__RECORDED DATA__.
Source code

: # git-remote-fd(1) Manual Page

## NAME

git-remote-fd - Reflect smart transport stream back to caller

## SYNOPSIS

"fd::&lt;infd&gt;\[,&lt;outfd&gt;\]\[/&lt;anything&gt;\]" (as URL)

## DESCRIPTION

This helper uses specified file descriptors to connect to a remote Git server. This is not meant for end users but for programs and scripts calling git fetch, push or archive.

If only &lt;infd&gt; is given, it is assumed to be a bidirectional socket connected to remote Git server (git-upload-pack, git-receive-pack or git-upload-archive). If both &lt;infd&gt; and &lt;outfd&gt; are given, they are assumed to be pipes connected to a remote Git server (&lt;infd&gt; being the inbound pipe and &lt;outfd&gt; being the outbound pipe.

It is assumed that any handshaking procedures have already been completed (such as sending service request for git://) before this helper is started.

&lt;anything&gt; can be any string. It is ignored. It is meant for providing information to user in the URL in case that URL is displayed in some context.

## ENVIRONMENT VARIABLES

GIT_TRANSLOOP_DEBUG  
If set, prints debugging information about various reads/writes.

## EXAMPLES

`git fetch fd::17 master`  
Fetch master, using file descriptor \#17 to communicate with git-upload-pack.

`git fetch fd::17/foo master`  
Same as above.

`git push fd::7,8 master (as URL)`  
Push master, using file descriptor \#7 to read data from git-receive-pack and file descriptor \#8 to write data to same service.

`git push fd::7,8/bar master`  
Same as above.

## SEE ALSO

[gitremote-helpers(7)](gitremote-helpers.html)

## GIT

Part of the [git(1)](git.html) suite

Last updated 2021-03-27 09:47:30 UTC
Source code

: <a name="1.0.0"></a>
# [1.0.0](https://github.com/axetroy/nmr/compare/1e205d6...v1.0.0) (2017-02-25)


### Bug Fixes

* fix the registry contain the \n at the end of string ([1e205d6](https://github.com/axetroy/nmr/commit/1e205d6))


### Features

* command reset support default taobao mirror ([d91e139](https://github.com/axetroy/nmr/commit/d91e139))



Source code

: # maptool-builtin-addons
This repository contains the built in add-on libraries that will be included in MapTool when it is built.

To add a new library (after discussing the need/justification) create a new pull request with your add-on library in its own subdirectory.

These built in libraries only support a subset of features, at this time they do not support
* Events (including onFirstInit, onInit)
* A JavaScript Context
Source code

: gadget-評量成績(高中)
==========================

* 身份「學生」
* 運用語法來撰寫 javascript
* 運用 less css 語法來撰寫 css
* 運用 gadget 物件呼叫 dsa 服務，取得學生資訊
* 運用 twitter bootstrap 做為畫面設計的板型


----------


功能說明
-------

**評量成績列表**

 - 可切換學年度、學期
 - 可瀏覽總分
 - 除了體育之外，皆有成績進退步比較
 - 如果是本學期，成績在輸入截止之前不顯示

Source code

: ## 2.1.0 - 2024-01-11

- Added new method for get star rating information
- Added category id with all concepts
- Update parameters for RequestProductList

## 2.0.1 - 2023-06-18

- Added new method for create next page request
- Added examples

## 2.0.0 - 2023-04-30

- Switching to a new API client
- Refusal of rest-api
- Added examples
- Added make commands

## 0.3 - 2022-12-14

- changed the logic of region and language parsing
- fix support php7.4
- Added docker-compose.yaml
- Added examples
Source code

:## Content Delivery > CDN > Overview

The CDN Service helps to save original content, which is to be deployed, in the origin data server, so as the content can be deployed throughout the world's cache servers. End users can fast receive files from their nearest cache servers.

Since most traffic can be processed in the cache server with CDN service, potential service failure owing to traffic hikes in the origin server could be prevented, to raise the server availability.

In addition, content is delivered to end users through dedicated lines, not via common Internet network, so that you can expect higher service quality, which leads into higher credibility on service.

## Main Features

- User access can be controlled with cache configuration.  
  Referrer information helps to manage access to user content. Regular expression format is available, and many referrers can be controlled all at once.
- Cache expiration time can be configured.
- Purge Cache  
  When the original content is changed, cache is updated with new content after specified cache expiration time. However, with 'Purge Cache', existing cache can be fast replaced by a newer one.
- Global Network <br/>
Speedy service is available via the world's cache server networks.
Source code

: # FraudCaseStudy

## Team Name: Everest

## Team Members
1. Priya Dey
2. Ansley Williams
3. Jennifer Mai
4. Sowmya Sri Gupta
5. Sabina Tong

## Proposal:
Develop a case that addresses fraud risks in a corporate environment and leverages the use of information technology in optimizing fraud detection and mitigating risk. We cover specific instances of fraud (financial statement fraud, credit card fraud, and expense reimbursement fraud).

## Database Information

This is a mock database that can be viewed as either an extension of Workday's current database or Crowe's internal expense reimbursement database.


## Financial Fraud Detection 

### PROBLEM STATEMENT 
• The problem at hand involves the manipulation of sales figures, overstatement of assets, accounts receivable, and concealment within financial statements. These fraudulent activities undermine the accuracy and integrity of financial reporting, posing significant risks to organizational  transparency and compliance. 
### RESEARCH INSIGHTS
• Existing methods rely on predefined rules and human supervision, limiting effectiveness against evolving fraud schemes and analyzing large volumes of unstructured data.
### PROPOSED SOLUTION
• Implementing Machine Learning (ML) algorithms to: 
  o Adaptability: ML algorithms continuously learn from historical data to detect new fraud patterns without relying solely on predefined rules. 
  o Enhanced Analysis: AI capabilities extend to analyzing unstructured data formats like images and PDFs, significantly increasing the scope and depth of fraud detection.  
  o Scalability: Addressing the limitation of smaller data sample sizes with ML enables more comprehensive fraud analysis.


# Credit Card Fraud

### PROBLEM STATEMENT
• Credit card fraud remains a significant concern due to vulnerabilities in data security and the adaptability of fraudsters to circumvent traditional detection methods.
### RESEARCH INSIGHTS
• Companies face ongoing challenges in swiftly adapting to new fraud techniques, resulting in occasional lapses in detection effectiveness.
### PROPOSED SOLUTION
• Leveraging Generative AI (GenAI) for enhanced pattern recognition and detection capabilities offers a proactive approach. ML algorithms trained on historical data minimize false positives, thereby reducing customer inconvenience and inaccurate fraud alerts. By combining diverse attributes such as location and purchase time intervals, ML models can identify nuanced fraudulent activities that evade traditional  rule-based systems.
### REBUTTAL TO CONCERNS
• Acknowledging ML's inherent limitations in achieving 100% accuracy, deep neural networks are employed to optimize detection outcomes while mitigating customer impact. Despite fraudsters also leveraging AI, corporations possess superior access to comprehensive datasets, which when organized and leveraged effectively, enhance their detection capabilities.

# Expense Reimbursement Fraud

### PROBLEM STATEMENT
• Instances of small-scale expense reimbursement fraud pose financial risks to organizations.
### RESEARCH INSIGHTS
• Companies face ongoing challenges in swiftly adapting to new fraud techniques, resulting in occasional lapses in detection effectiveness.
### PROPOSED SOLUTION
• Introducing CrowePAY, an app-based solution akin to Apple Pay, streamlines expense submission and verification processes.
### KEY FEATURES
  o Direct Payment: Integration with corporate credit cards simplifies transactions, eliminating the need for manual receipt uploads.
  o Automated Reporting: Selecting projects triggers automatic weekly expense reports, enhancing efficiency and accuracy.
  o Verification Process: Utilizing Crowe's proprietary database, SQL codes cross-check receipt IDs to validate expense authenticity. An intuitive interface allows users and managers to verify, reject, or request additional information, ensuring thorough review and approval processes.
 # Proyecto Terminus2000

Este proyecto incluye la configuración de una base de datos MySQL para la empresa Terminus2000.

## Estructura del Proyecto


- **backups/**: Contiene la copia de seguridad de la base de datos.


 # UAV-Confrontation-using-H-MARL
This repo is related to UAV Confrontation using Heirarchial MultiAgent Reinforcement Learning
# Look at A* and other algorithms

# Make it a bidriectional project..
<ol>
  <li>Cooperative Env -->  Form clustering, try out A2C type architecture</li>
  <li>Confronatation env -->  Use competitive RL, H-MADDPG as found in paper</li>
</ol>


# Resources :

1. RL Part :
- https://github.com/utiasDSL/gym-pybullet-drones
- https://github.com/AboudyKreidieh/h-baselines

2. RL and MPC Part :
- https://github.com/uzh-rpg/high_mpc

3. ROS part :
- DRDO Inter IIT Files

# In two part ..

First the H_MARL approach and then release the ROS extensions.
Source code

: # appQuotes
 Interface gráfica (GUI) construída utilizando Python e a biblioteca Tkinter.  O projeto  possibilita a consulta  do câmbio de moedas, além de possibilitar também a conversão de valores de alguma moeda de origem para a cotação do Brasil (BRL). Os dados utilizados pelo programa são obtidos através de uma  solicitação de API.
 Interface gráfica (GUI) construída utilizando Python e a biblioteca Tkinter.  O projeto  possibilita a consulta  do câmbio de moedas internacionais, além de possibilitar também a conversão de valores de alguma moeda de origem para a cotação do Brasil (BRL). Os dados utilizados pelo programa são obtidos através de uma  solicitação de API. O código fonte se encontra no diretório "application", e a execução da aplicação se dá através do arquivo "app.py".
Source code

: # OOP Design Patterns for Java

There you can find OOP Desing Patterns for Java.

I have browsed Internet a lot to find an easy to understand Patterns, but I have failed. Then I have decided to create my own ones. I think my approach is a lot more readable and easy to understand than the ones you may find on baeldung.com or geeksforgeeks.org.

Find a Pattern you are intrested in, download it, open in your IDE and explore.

__TASK TO CARRY OUT__.
Of the entries above, repeat exactly the lines between the line with "# Proyecto Terminus2000" and the line with "There you can", inclusive, and no others.

__THE ANSWER__.
 # Proyecto Terminus2000

Este proyecto incluye la configuración de una base de datos MySQL para la empresa Terminus2000.

## Estructura del Proyecto


- **backups/**: Contiene la copia de seguridad de la base de datos.


 # UAV-Confrontation-using-H-MARL
This repo is related to UAV Confrontation using Heirarchial MultiAgent Reinforcement Learning
# Look at A* and other algorithms

# Make it a bidriectional project..
<ol>
  <li>Cooperative Env -->  Form clustering, try out A2C type architecture</li>
  <li>Confronatation env -->  Use competitive RL, H-MADDPG as found in paper</li>
</ol>


# Resources :

1. RL Part :
- https://github.com/utiasDSL/gym-pybullet-drones
- https://github.com/AboudyKreidieh/h-baselines

2. RL and MPC Part :
- https://github.com/uzh-rpg/high_mpc

3. ROS part :
- DRDO Inter IIT Files

# In two part ..

First the H_MARL approach and then release the ROS extensions.
Source code

: # appQuotes
 Interface gráfica (GUI) construída utilizando Python e a biblioteca Tkinter.  O projeto  possibilita a consulta  do câmbio de moedas, além de possibilitar também a conversão de valores de alguma moeda de origem para a cotação do Brasil (BRL). Os dados utilizados pelo programa são obtidos através de uma  solicitação de API.
 Interface gráfica (GUI) construída utilizando Python e a biblioteca Tkinter.  O projeto  possibilita a consulta  do câmbio de moedas internacionais, além de possibilitar também a conversão de valores de alguma moeda de origem para a cotação do Brasil (BRL). Os dados utilizados pelo programa são obtidos através de uma  solicitação de API. O código fonte se encontra no diretório "application", e a execução da aplicação se dá através do arquivo "app.py".
Source code

: # OOP Design Patterns for Java

There you can find OOP Desing Patterns for Java.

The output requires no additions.